Originally Posted by JeffDM
That's the thing though, that was using too narrow of framing a point to make it say what he wants, covering at best, only one of three major forms of printed consumer media, all of which had offerings on ereaders at the time.
And even going outside the general consumer market a bit, textbooks are something that 6 to 8 million US college students are going to need in a given year. To me, all this makes focusing so hard on the NYT bestsellers seem a little trite, making it a likely diversionary tactic as Solipsism suggested.
I'm not disagreeing with you. I think the same thing, except for the very end. I'm just referring to his statement, which was narrowly defined. The thing is that "traditional" bookreaders, from the Franklin forward, were not really useful for anything other than books, and I think he was thinking about "bookreaders" such as the Kindle, which is not good with anything other than books.
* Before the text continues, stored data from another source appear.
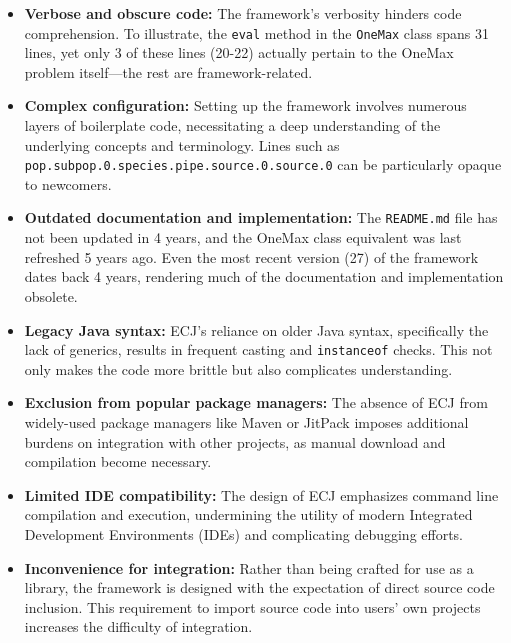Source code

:   \begin{itemize}
    \item \textbf{Verbose and obscure code:} The framework's verbosity hinders code comprehension.
    To illustrate, the \texttt{eval} method in the \texttt{OneMax} class spans 31 lines, yet only 3 of these lines (20-22) actually pertain to the OneMax problem itself—the rest are framework-related.

    \item \textbf{Complex configuration:} Setting up the framework involves numerous layers of boilerplate code, necessitating a deep understanding of the underlying concepts and terminology.
    Lines such as \texttt{pop.subpop.0.species.pipe.source.0.source.0} can be particularly opaque to newcomers.

    \item \textbf{Outdated documentation and implementation:} The \texttt{README.md} file has not been updated in 4 years, and the OneMax class equivalent was last refreshed 5 years ago.
    Even the most recent version (27) of the framework dates back 4 years, rendering much of the documentation and implementation obsolete.

    \item \textbf{Legacy Java syntax:} ECJ's reliance on older Java syntax, specifically the lack of generics, results in frequent casting and \texttt{instanceof} checks.
    This not only makes the code more brittle but also complicates understanding.

    \item \textbf{Exclusion from popular package managers:} The absence of ECJ from widely-used package managers like Maven or JitPack imposes additional burdens on integration with other projects, as manual download and compilation become necessary.

    \item \textbf{Limited IDE compatibility:} The design of ECJ emphasizes command line compilation and execution, undermining the utility of modern Integrated Development Environments (IDEs) and complicating debugging efforts.

    \item \textbf{Inconvenience for integration:} Rather than being crafted for use as a library, the framework is designed with the expectation of direct source code inclusion.
    This requirement to import source code into users' own projects increases the difficulty of integration.


\end{itemize}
Yes, the NY Times is on it, but it's just individual articles. Nothing like the newspaper. Same thing for magazines - terrible.
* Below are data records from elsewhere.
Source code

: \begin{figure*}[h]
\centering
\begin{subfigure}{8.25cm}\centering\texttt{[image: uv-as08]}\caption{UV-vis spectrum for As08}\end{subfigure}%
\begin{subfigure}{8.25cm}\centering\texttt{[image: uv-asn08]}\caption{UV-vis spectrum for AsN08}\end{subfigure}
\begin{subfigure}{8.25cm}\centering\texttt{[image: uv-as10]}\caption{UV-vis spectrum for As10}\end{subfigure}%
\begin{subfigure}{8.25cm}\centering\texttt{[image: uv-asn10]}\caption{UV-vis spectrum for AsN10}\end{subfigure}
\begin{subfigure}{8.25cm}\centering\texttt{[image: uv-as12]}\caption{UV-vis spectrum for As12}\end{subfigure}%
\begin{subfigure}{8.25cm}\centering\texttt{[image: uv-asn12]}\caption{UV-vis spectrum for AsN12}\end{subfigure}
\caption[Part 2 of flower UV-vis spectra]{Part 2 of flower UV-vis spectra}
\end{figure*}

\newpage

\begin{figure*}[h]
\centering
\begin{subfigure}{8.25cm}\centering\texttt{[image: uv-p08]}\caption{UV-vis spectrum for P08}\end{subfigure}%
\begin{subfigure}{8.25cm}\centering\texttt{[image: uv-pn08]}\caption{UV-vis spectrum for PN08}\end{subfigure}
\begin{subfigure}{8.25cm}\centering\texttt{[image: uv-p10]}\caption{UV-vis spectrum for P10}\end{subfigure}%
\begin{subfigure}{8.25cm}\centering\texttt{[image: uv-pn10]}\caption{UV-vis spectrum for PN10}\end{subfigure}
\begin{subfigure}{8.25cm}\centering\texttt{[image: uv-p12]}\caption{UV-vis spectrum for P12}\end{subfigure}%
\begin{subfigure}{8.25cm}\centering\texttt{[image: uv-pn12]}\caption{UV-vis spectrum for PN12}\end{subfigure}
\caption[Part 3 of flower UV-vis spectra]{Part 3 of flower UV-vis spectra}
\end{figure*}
So there, he was right. Book reading has been declining, and bookreaders aren't much good for anything else.
Of course, he was being asked, for a while, if Apple was going to make a bookreader (those asking, no doubt thinking along the lines of a slightly more advanced Kindle). His response was this statement.
The iPad is of course, not a bookreader per se. It's far more. So he was telling the truth. Book reading is just a part of it. The surveys show that bookreading is way down on the list of interest for this device, the biggest of which is web surfing.
So Apple isn't making a bookreader, they're making a device that can read books too. Like the Mac, or the iPhone, or iPod Touch.
He didn't really say anything misleading.